Well offshore, the decoys' time ran out; the Alarics closed in, and one after another, the decoys died. Blown out of the air, they fell in tumbling arcs down to a storm-savaged sea, smashing into its leaden surface in spectacular eruptions of spray urged into the night sky by incandescent balls of plasma as their fusion microplants lost containment.

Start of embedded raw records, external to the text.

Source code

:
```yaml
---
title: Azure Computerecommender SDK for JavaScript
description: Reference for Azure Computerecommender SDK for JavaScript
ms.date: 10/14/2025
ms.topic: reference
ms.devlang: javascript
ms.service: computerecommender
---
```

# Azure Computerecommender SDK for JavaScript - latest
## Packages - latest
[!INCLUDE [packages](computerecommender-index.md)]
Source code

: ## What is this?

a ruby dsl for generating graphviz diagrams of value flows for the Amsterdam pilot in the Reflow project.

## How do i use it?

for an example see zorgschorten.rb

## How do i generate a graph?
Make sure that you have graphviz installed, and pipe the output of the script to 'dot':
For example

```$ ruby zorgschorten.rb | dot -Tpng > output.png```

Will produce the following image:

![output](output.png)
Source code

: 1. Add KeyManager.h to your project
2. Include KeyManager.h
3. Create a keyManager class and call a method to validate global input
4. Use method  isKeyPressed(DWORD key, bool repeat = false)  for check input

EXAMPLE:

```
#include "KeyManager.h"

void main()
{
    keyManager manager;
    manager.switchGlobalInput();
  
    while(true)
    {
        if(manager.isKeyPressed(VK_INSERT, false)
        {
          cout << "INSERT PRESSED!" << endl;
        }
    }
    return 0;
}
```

Soon a pair of Hammer search and rescue heavy lifters arrived. Spiraling out from the impact datum, they started the search, but there was nothing for them to see. The on-scene commander grunted his frustration; any debris there might have been was lost in a shambles of huge gray-black walls marching remorselessly out of the night, their crests collapsing, toppling forward in raging maelstroms of white water that smeared thick blankets of foam across the sea's surface. He made one last low-speed pass over the search area; if anything, conditions were getting worse, not better, with the lifter sagging and wallowing through the turbulent air and visibility at times close to nil in the driving rain and spray.

The man knew a lost cause when he saw one. "SAR-65, this is 22. Anything?"

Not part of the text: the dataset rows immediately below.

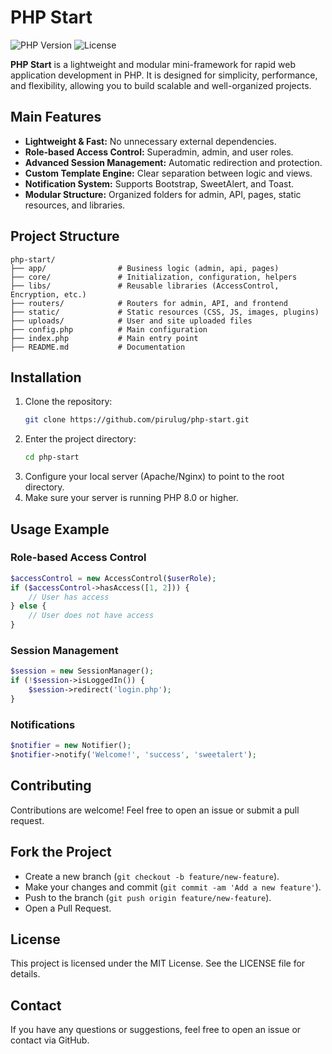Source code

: 
# PHP Start

![PHP Version](https://img.shields.io/badge/PHP-%3E%3D%208.0-blue)
![License](https://img.shields.io/badge/license-MIT-green)

**PHP Start** is a lightweight and modular mini-framework for rapid web application development in PHP. It is designed for simplicity, performance, and flexibility, allowing you to build scalable and well-organized projects.

## Main Features

- **Lightweight & Fast:** No unnecessary external dependencies.
- **Role-based Access Control:** Superadmin, admin, and user roles.
- **Advanced Session Management:** Automatic redirection and protection.
- **Custom Template Engine:** Clear separation between logic and views.
- **Notification System:** Supports Bootstrap, SweetAlert, and Toast.
- **Modular Structure:** Organized folders for admin, API, pages, static resources, and libraries.

## Project Structure

```plaintext
php-start/
├── app/                # Business logic (admin, api, pages)
├── core/               # Initialization, configuration, helpers
├── libs/               # Reusable libraries (AccessControl, Encryption, etc.)
├── routers/            # Routers for admin, API, and frontend
├── static/             # Static resources (CSS, JS, images, plugins)
├── uploads/            # User and site uploaded files
├── config.php          # Main configuration
├── index.php           # Main entry point
├── README.md           # Documentation
```

## Installation

1. Clone the repository:
    ```bash
    git clone https://github.com/pirulug/php-start.git
    ```
2. Enter the project directory:
    ```bash
    cd php-start
    ```
3. Configure your local server (Apache/Nginx) to point to the root directory.
4. Make sure your server is running PHP 8.0 or higher.

## Usage Example

### Role-based Access Control

```php
$accessControl = new AccessControl($userRole);
if ($accessControl->hasAccess([1, 2])) {
    // User has access
} else {
    // User does not have access
}
```

### Session Management

```php
$session = new SessionManager();
if (!$session->isLoggedIn()) {
    $session->redirect('login.php');
}
```

### Notifications

```php
$notifier = new Notifier();
$notifier->notify('Welcome!', 'success', 'sweetalert');
```

## Contributing

Contributions are welcome! Feel free to open an issue or submit a pull request.

## Fork the Project
- Create a new branch (`git checkout -b feature/new-feature`).
- Make your changes and commit (`git commit -am 'Add a new feature'`).
- Push to the branch (`git push origin feature/new-feature`).
- Open a Pull Request.

## License
This project is licensed under the MIT License. See the LICENSE file for details.

## Contact
If you have any questions or suggestions, feel free to open an issue or contact via GitHub.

"22, 65," the second lifter replied. "Nothing, and I don't think there will be."

"22, roger. I'll call it in. SAR control, this is SAR-22," he radioed. "Search complete. No trace of enemy landers, no emergency beacons, no survivors. They must have gone in hard. 22 and 65 returning to base. Over."

"SAR control, 22 and 65 returning to base. Understood. Out."

"65, 22. You copy?"

"65, copy," the command pilot of the second heavy lifter replied.

"22, roger. Let's go."

Michael and Anna sat with their backs against the rock wall, rushing water from the rain-swollen creek that cut across the floor of the ravine the only sound. The hours since landing had been busy, and Michael was exhausted, the extent of what he and the rest of the Redwoods had done, the appalling risks they had taken, weighing heavily on his mind. He hated to think how much three perfectly serviceable dreadnoughts were worth to an asset-strapped Fleet even if the dumb fucks had no idea how to use them effectively. Still, he consoled himself, here they were, safe. Apart from some air activity-all passing overhead and showing not the slightest interest in one unremarkable ravine out of the thousands incised into the Branxton Ranges-there had been no sign of the Hammers. The pickets Kallewi had thrown out in a protective ring around the lay-up point were troubled only by the driving rain.

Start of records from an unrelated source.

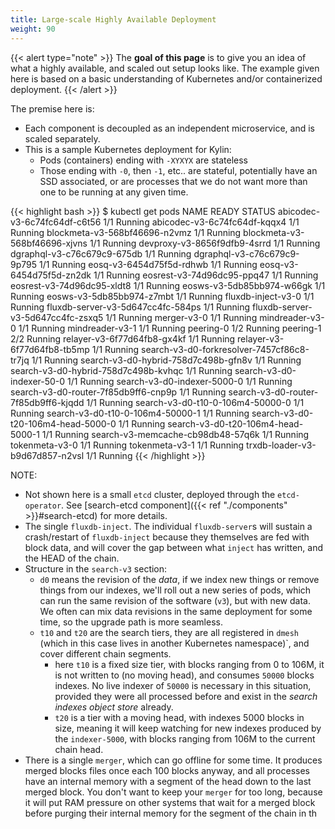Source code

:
 ```yaml
---
title: Large-scale Highly Available Deployment
weight: 90
---
```


{{< alert type="note" >}}
The **goal of this page** is to give you an idea of what a highly available, and scaled out setup looks like. The example given here is based on a basic understanding of Kubernetes and/or containerized deployment.
{{< /alert >}}

The premise here is:

* Each component is decoupled as an independent microservice, and is scaled separately.
* This is a sample Kubernetes deployment for Kylin:
  * Pods (containers) ending with `-XYXYX` are stateless
  * Those ending with `-0`, then `-1`, etc.. are stateful, potentially have an SSD associated, or are processes that we do not want more than one to be running at any given time.


{{< highlight bash >}}
$ kubectl get pods
NAME                                         READY   STATUS
abicodec-v3-6c74fc64df-c6t56                 1/1     Running
abicodec-v3-6c74fc64df-kqqx4                 1/1     Running
blockmeta-v3-568bf46696-n2vmz                1/1     Running
blockmeta-v3-568bf46696-xjvns                1/1     Running
devproxy-v3-8656f9dfb9-4srrd                 1/1     Running
dgraphql-v3-c76c679c9-675db                  1/1     Running
dgraphql-v3-c76c679c9-9p795                  1/1     Running
eosq-v3-6454d75f5d-rdhwb                     1/1     Running
eosq-v3-6454d75f5d-zn2dk                     1/1     Running
eosrest-v3-74d96dc95-ppq47                   1/1     Running
eosrest-v3-74d96dc95-xldt8                   1/1     Running
eosws-v3-5db85bb974-w66gk                    1/1     Running
eosws-v3-5db85bb974-z7mbt                    1/1     Running
fluxdb-inject-v3-0                           1/1     Running
fluxdb-server-v3-5d647cc4fc-584ps            1/1     Running
fluxdb-server-v3-5d647cc4fc-zsxq5            1/1     Running
merger-v3-0                                  1/1     Running
mindreader-v3-0                              1/1     Running
mindreader-v3-1                              1/1     Running
peering-0                                    1/2     Running
peering-1                                    2/2     Running
relayer-v3-6f77d64fb8-gx4kf                  1/1     Running
relayer-v3-6f77d64fb8-tb5mp                  1/1     Running
search-v3-d0-forkresolver-7457cf86c8-tr7jq   1/1     Running
search-v3-d0-hybrid-758d7c498b-gfn8v         1/1     Running
search-v3-d0-hybrid-758d7c498b-kvhqc         1/1     Running
search-v3-d0-indexer-50-0                    1/1     Running
search-v3-d0-indexer-5000-0                  1/1     Running
search-v3-d0-router-7f85db9ff6-cnp9p         1/1     Running
search-v3-d0-router-7f85db9ff6-kjqdd         1/1     Running
search-v3-d0-t10-0-106m4-50000-0             1/1     Running
search-v3-d0-t10-0-106m4-50000-1             1/1     Running
search-v3-d0-t20-106m4-head-5000-0           1/1     Running
search-v3-d0-t20-106m4-head-5000-1           1/1     Running
search-v3-memcache-cb98db48-57q6k            1/1     Running
tokenmeta-v3-0                               1/1     Running
tokenmeta-v3-1                               1/1     Running
trxdb-loader-v3-b9d67d857-n2vsl              1/1     Running
{{< /highlight >}}

NOTE:

* Not shown here is a small `etcd` cluster, deployed through the `etcd-operator`.  See [search-etcd component]({{< ref "./components" >}}#search-etcd) for more details.
* The single `fluxdb-inject`.  The individual `fluxdb-server`s will sustain a crash/restart of `fluxdb-inject` because they themselves are fed with block data, and will cover the gap between what `inject` has written, and the HEAD of the chain.
* Structure in the `search-v3` section:
  * `d0` means the revision of the _data_, if we index new things or remove things from our indexes, we'll roll out a new series of pods, which can run the same revision of the software (`v3`), but with new data. We often can mix data revisions in the same deployment for some time, so the upgrade path is more seamless.
  * `t10` and `t20` are the search tiers, they are all registered in `dmesh` (which in this case lives in another Kubernetes namespace)`, and cover different chain segments.
    * here `t10` is a fixed size tier, with blocks ranging from 0 to 106M, it is not written to (no moving head), and consumes `50000` blocks indexes. No live indexer of `50000` is necessary in this situation, provided they were all processed before and exist in the _search indexes object store_ already.
    * `t20` is a tier with a moving head, with indexes 5000 blocks in size, meaning it will keep watching for new indexes produced by the `indexer-5000`, with blocks ranging from 106M to the current chain head.
* There is a single `merger`, which can go offline for some time. It produces merged blocks files once each 100 blocks anyway, and all processes have an internal memory with a segment of the head down to the last merged block. You don't want to keep your `merger` for too long, because it will put RAM pressure on other systems that wait for a merged block before purging their internal memory for the segment of the chain in th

In truth, Michael had only one problem that worried him: the woman sitting alongside him. Throughout his account of what he had done and why, Anna sat without saying a word until-unnerved-Michael ground to a halt. Still she said nothing, forcing him to sit and wait for her response.

"Well," Anna said, breaking the long silence at last, her face a gray blur in the predawn gloom, "what can I say? I still can't believe what's just happened any more than I can understand why. The whole business is nuts. I know why you did what you did. I just can't get my head around the fact that you managed to persuade so many sane people to go along with you."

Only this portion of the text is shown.